### Your instructions
The line containing "3: Update AccountPage**" marks the end; return exactly every line from the start of the records up to and including it, but no pictures.

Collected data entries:
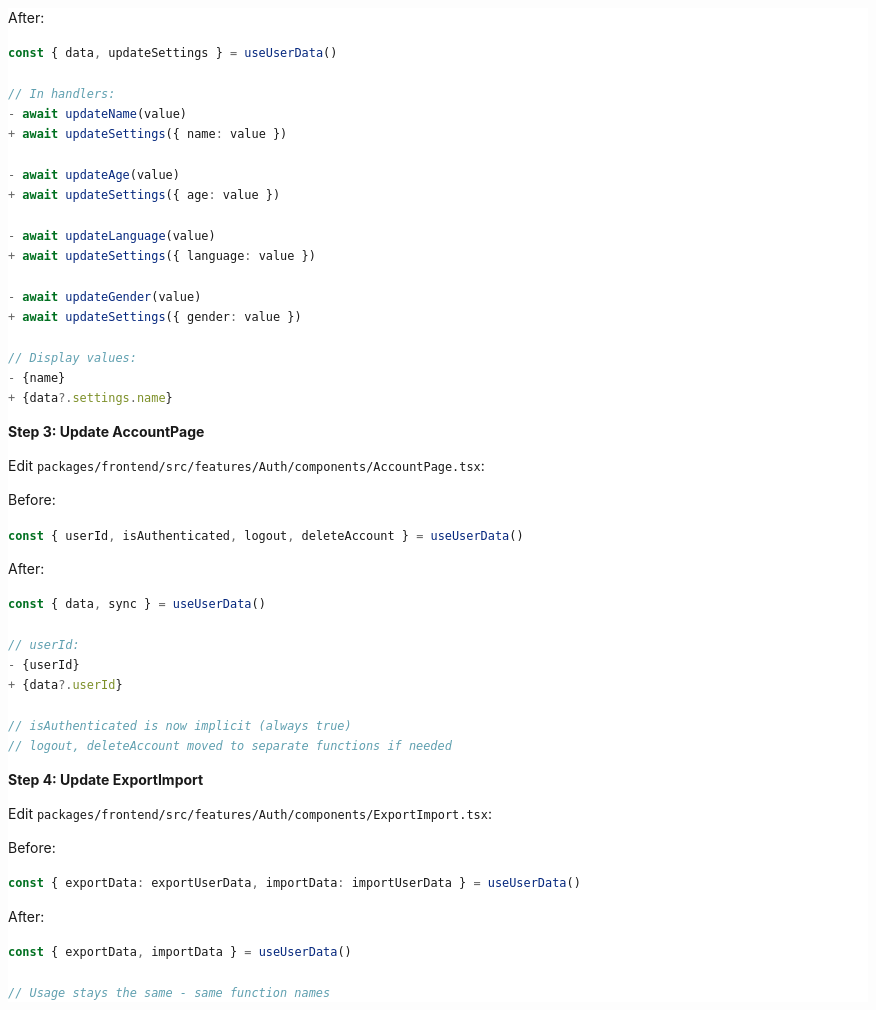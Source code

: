 After:
```typescript
const { data, updateSettings } = useUserData()

// In handlers:
- await updateName(value)
+ await updateSettings({ name: value })

- await updateAge(value)
+ await updateSettings({ age: value })

- await updateLanguage(value)
+ await updateSettings({ language: value })

- await updateGender(value)
+ await updateSettings({ gender: value })

// Display values:
- {name}
+ {data?.settings.name}
```

**Step 3: Update AccountPage**

Edit `packages/frontend/src/features/Auth/components/AccountPage.tsx`:

Before:
```typescript
const { userId, isAuthenticated, logout, deleteAccount } = useUserData()
```

After:
```typescript
const { data, sync } = useUserData()

// userId:
- {userId}
+ {data?.userId}

// isAuthenticated is now implicit (always true)
// logout, deleteAccount moved to separate functions if needed
```

**Step 4: Update ExportImport**

Edit `packages/frontend/src/features/Auth/components/ExportImport.tsx`:

Before:
```typescript
const { exportData: exportUserData, importData: importUserData } = useUserData()
```

After:
```typescript
const { exportData, importData } = useUserData()

// Usage stays the same - same function names
```
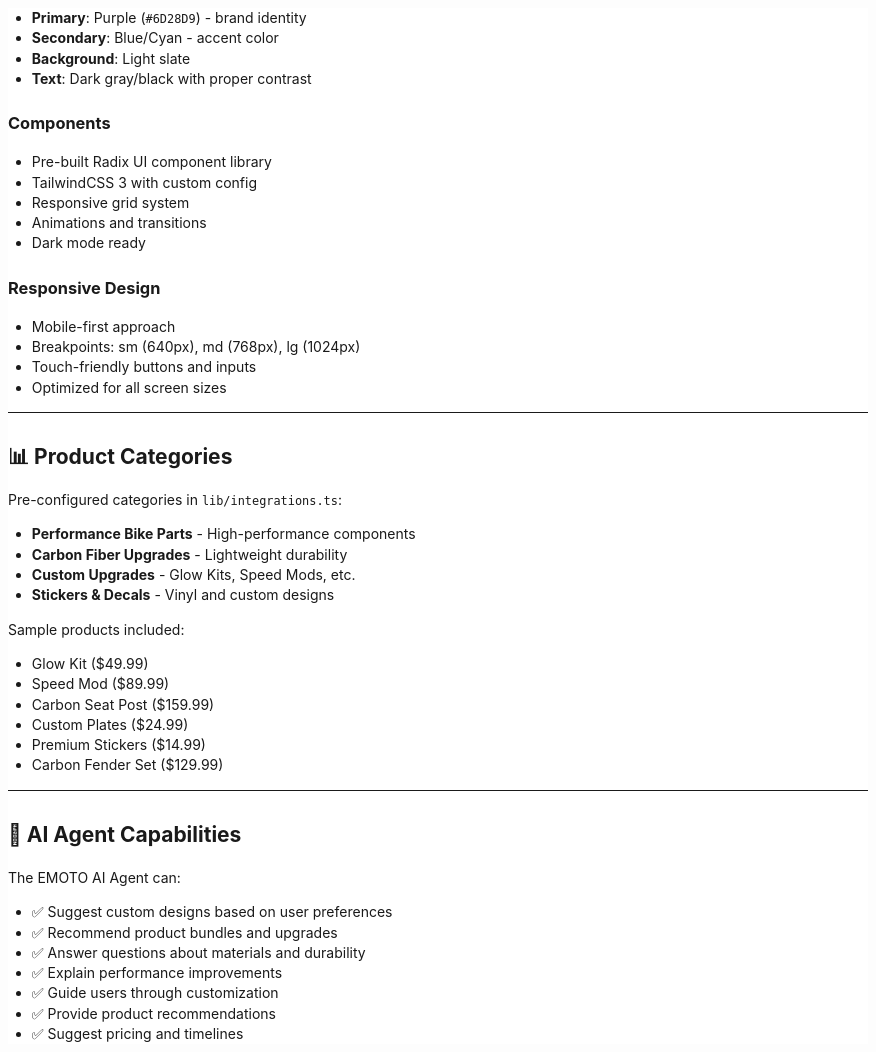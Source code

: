- **Primary**: Purple (`#6D28D9`) - brand identity
- **Secondary**: Blue/Cyan - accent color
- **Background**: Light slate
- **Text**: Dark gray/black with proper contrast

### Components

- Pre-built Radix UI component library
- TailwindCSS 3 with custom config
- Responsive grid system
- Animations and transitions
- Dark mode ready

### Responsive Design

- Mobile-first approach
- Breakpoints: sm (640px), md (768px), lg (1024px)
- Touch-friendly buttons and inputs
- Optimized for all screen sizes

---

## 📊 Product Categories

Pre-configured categories in `lib/integrations.ts`:

- **Performance Bike Parts** - High-performance components
- **Carbon Fiber Upgrades** - Lightweight durability
- **Custom Upgrades** - Glow Kits, Speed Mods, etc.
- **Stickers & Decals** - Vinyl and custom designs

Sample products included:

- Glow Kit ($49.99)
- Speed Mod ($89.99)
- Carbon Seat Post ($159.99)
- Custom Plates ($24.99)
- Premium Stickers ($14.99)
- Carbon Fender Set ($129.99)

---

## 🤖 AI Agent Capabilities

The EMOTO AI Agent can:

- ✅ Suggest custom designs based on user preferences
- ✅ Recommend product bundles and upgrades
- ✅ Answer questions about materials and durability
- ✅ Explain performance improvements
- ✅ Guide users through customization
- ✅ Provide product recommendations
- ✅ Suggest pricing and timelines
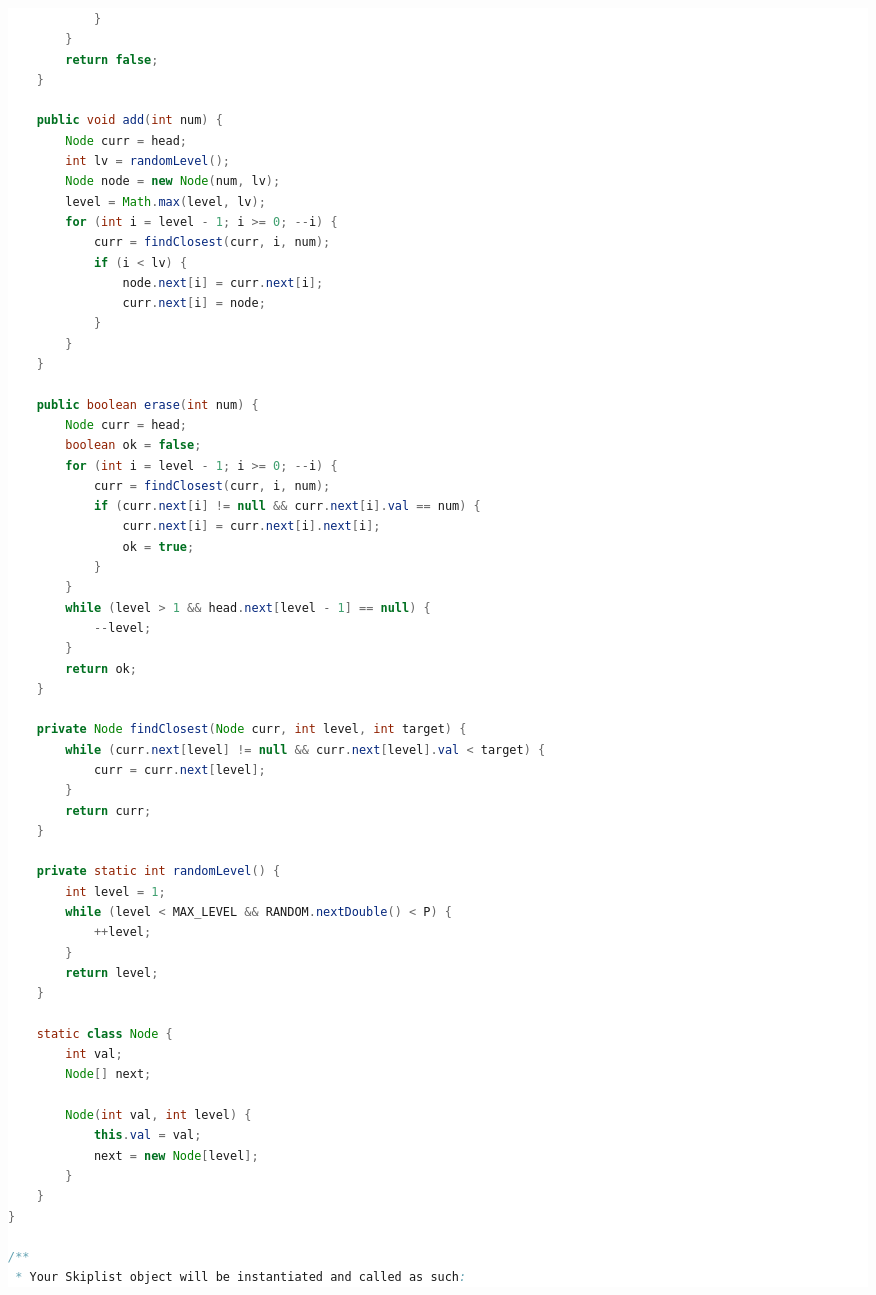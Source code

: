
 ```java
            }
        }
        return false;
    }

    public void add(int num) {
        Node curr = head;
        int lv = randomLevel();
        Node node = new Node(num, lv);
        level = Math.max(level, lv);
        for (int i = level - 1; i >= 0; --i) {
            curr = findClosest(curr, i, num);
            if (i < lv) {
                node.next[i] = curr.next[i];
                curr.next[i] = node;
            }
        }
    }

    public boolean erase(int num) {
        Node curr = head;
        boolean ok = false;
        for (int i = level - 1; i >= 0; --i) {
            curr = findClosest(curr, i, num);
            if (curr.next[i] != null && curr.next[i].val == num) {
                curr.next[i] = curr.next[i].next[i];
                ok = true;
            }
        }
        while (level > 1 && head.next[level - 1] == null) {
            --level;
        }
        return ok;
    }

    private Node findClosest(Node curr, int level, int target) {
        while (curr.next[level] != null && curr.next[level].val < target) {
            curr = curr.next[level];
        }
        return curr;
    }

    private static int randomLevel() {
        int level = 1;
        while (level < MAX_LEVEL && RANDOM.nextDouble() < P) {
            ++level;
        }
        return level;
    }

    static class Node {
        int val;
        Node[] next;

        Node(int val, int level) {
            this.val = val;
            next = new Node[level];
        }
    }
}

/**
 * Your Skiplist object will be instantiated and called as such:
```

### Exercise answer
Source code

: After:
```typescript
const { data, updateSettings } = useUserData()

// In handlers:
- await updateName(value)
+ await updateSettings({ name: value })

- await updateAge(value)
+ await updateSettings({ age: value })

- await updateLanguage(value)
+ await updateSettings({ language: value })

- await updateGender(value)
+ await updateSettings({ gender: value })

// Display values:
- {name}
+ {data?.settings.name}
```

**Step 3: Update AccountPage**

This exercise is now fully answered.